Potenziell helfen selbstfahrende Fahrzeuge dabei, Staus und damit verbundene Folgeeffekte zu reduzieren, das belegen zahlreiche Studien. „Autonomes Fahren könnte viele Vorteile für unsere Gesellschaft generieren“, ist Golam Morshed sicher: „In der Zukunft wird das autonome Fahren möglicherweise die Straßenverkehrssicherheit durch die Verringerung der Verkehrsunfälle und -opfer verbessern und zu einer radikalen Veränderung der Verkehrssysteme führen.“ Umso wichtiger ist dem Forscher deshalb der direkte bzw. indirekte Einfluss dieser „neuen Mobilität“ auf tägliche Aktivitäten und Zeitnutzung. „Der Einsatz von vollautonomen Fahrzeugen für den Massenmarkt liegt trotz aller technischer Entwicklungen noch in weiter Ferne.

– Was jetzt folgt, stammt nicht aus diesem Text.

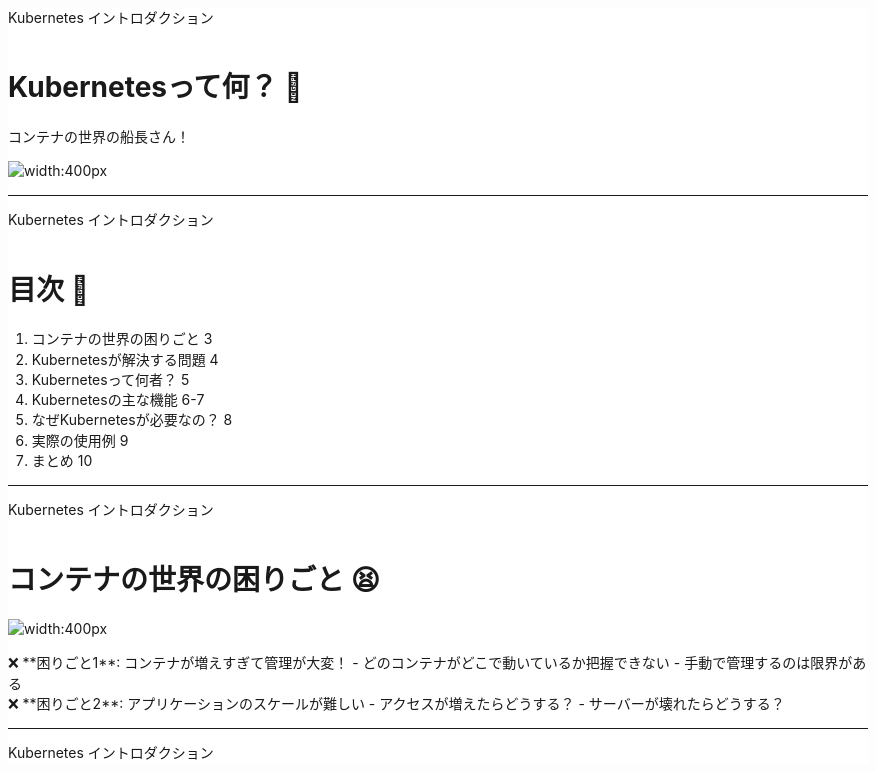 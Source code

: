 <div class="header-bar">Kubernetes イントロダクション</div>

<div class="cover">

# Kubernetesって何？ 🚢

<div class="subtitle">
コンテナの世界の船長さん！
</div>

![width:400px](https://illustimage.com/photo/illust/2023/12/01/cover.png)

</div>

---
<div class="header-bar">Kubernetes イントロダクション</div>

<div class="toc">

# 目次 📑

1. コンテナの世界の困りごと <span class="page">3</span>
2. Kubernetesが解決する問題 <span class="page">4</span>
3. Kubernetesって何者？ <span class="page">5</span>
4. Kubernetesの主な機能 <span class="page">6-7</span>
5. なぜKubernetesが必要なの？ <span class="page">8</span>
6. 実際の使用例 <span class="page">9</span>
7. まとめ <span class="page">10</span>

</div>

---
<div class="header-bar">Kubernetes イントロダクション</div>

# コンテナの世界の困りごと 😫

![width:400px](https://illustimage.com/photo/illust/2023/12/01/0001.png)

<div class="problem">
❌ **困りごと1**: コンテナが増えすぎて管理が大変！
- どのコンテナがどこで動いているか把握できない
- 手動で管理するのは限界がある
</div>

<div class="problem">
❌ **困りごと2**: アプリケーションのスケールが難しい
- アクセスが増えたらどうする？
- サーバーが壊れたらどうする？
</div>

---
<div class="header-bar">Kubernetes イントロダクション</div>
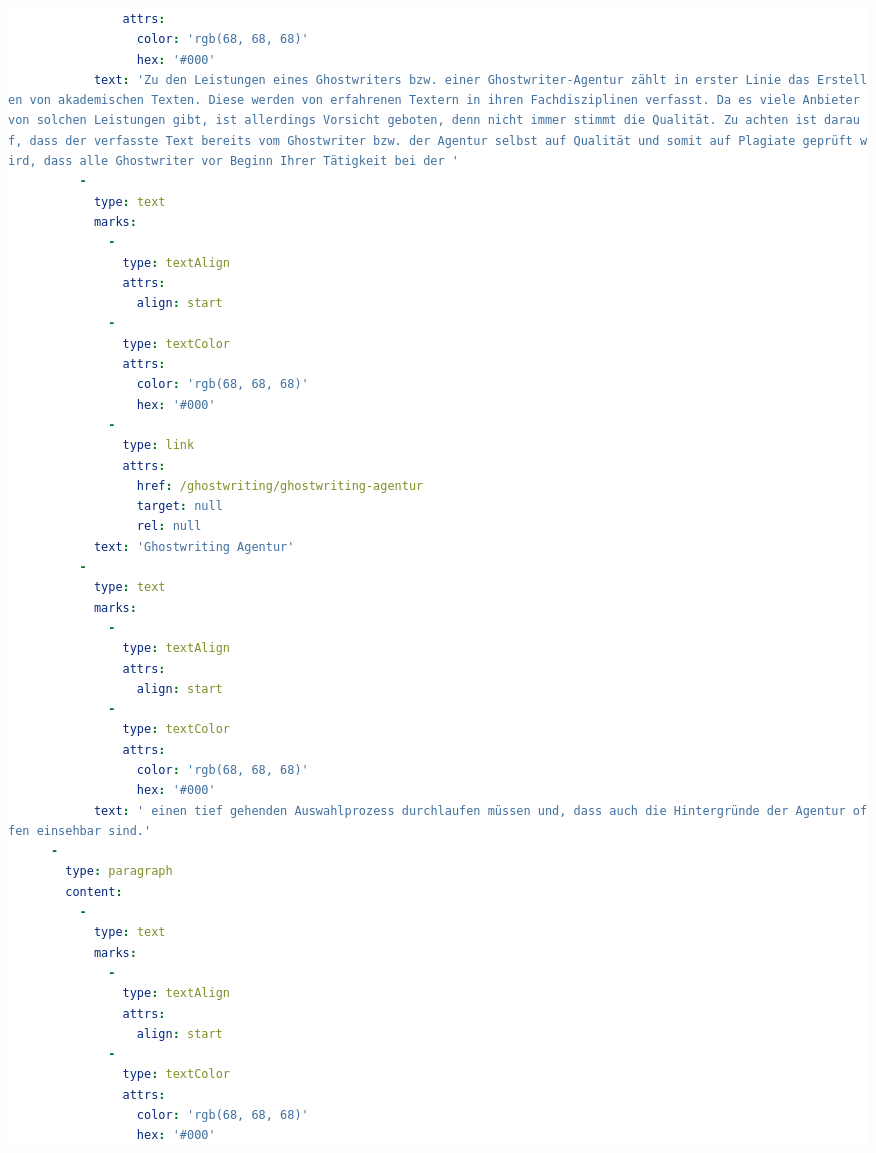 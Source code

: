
 ```yaml
                attrs:
                  color: 'rgb(68, 68, 68)'
                  hex: '#000'
            text: 'Zu den Leistungen eines Ghostwriters bzw. einer Ghostwriter-Agentur zählt in erster Linie das Erstellen von akademischen Texten. Diese werden von erfahrenen Textern in ihren Fachdisziplinen verfasst. Da es viele Anbieter von solchen Leistungen gibt, ist allerdings Vorsicht geboten, denn nicht immer stimmt die Qualität. Zu achten ist darauf, dass der verfasste Text bereits vom Ghostwriter bzw. der Agentur selbst auf Qualität und somit auf Plagiate geprüft wird, dass alle Ghostwriter vor Beginn Ihrer Tätigkeit bei der '
          -
            type: text
            marks:
              -
                type: textAlign
                attrs:
                  align: start
              -
                type: textColor
                attrs:
                  color: 'rgb(68, 68, 68)'
                  hex: '#000'
              -
                type: link
                attrs:
                  href: /ghostwriting/ghostwriting-agentur
                  target: null
                  rel: null
            text: 'Ghostwriting Agentur'
          -
            type: text
            marks:
              -
                type: textAlign
                attrs:
                  align: start
              -
                type: textColor
                attrs:
                  color: 'rgb(68, 68, 68)'
                  hex: '#000'
            text: ' einen tief gehenden Auswahlprozess durchlaufen müssen und, dass auch die Hintergründe der Agentur offen einsehbar sind.'
      -
        type: paragraph
        content:
          -
            type: text
            marks:
              -
                type: textAlign
                attrs:
                  align: start
              -
                type: textColor
                attrs:
                  color: 'rgb(68, 68, 68)'
                  hex: '#000'
```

Die künftigen Nutzer haben deshalb derzeit keine realen Erfahrungen mit diesen Fortbewegungsformen in bebauter Umgebung“, sagt der Forscher. Das macht es für die Forschung allerdings schwierig, die angenommene Wirkung schon heute abzuschätzen. Im Rahmen seines Projekts „Aktivitäts- und Zeitverwendungs-Modellierung in der autonomen Fahrzeugära“ will sich Golam Morshed dieser Frage nun anders nähern. In seinem Untersuchungsgebiet Dhaka (Bangladesch) fahren schon derzeit 86 Prozent der PKWs mit Chauffeur, der Einsatz von Chauffeurfahrzeugen ist dort auch schon seit Jahrzehnten weit verbreitet. „Ich will dazu beitragen, den Nutzern die Wirkung vollautonomer Fahrzeuge auf tägliche Aktivitäten und Zeitverwendung näherzubringen, wie sie ihre Reisezeit nutzen könnten, wenn sie ihr Fahrzeug nicht mehr lenken müssten, wie viel Zeit sie für welche Art von Aktivitäten aufwenden werden oder welche Aktivitäten vom Fahrzeug selbst, ohne direkte Mitwirkung von Menschen, durchgeführt werden könnten. Natürlich gibt es große Unterschiede zwischen dem Verkehrssystem von Dhaka und den Verkehrssystemen unserer westlichen Städte; dennoch dürfte das Chauffeur-System von Dhaka zur Beantwortung meiner Forschungsfragen am besten mit automatisiertem Fahren vergleichbar sein“, erläutert er. Das Projekt wird aus dem Topf der Nachwuchsförderung der Universität Innsbruck gefördert.

Forscher Golam Morshed
© Rumana Sarker

Über den/die Forscher*In

Golam Morshed hat seinen MSc in Transportation Systems im Jahr 2010 an der Technischen Universität München abgeschlossen. Danach arbeitete er sieben Jahre lang als Verkehrsplaner bei der PLANOPTIMO GmbH in Reith bei Seefeld, bevor er 2017 an die Universität Innsbruck wechselte. In seiner Forschung interessiert er sich für heutiges und zukünftiges Mobilitätsverhalten im Rahmen der Anpassung unserer Gesellschaft an neue Mobilitätsdienste und -technologien, etwa Mobility as a Service, (e)-Carsharing, Elektrofahrzeuge und Zukunftstechnologien wie die automatisierte Mobilität.